# Exercise requirements
When you reach the line that contains "- [O Desafio](#the-challenge)" in the data below, start reproducing lines exactly, and stop after the line that contains "Os usuários precisam".

Saved entries
+-------+
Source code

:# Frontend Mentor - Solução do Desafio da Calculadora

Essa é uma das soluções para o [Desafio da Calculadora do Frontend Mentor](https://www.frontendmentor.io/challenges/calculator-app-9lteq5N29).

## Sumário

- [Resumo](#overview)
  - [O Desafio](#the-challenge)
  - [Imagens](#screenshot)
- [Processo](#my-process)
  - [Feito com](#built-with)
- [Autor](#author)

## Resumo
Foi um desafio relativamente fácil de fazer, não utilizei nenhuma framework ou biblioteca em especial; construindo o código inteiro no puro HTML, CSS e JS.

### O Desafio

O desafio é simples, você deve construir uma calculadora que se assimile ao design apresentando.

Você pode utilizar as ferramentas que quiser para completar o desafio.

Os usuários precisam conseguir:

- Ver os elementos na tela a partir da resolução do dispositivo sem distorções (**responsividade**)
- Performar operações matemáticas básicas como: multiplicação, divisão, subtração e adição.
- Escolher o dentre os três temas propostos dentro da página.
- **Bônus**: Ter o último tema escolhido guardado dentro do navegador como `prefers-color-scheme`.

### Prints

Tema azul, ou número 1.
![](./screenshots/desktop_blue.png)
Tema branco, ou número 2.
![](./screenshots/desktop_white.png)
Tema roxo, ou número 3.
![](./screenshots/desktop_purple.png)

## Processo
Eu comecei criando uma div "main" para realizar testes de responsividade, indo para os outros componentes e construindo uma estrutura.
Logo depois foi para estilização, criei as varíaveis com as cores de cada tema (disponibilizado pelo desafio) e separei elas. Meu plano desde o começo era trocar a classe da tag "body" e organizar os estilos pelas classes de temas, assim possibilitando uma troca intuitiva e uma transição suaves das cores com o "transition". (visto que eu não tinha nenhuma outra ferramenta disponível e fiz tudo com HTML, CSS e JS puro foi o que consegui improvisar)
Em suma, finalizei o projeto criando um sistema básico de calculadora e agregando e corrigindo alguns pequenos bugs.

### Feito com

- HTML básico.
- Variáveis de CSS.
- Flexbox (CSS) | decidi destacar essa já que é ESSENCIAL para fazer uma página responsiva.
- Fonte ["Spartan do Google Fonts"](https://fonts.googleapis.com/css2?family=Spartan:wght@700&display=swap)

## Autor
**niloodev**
+-------+
# Response below
  - [O Desafio](#the-challenge)
  - [Imagens](#screenshot)
- [Processo](#my-process)
  - [Feito com](#built-with)
- [Autor](#author)

## Resumo
Foi um desafio relativamente fácil de fazer, não utilizei nenhuma framework ou biblioteca em especial; construindo o código inteiro no puro HTML, CSS e JS.

### O Desafio

O desafio é simples, você deve construir uma calculadora que se assimile ao design apresentando.

Você pode utilizar as ferramentas que quiser para completar o desafio.

Os usuários precisam conseguir:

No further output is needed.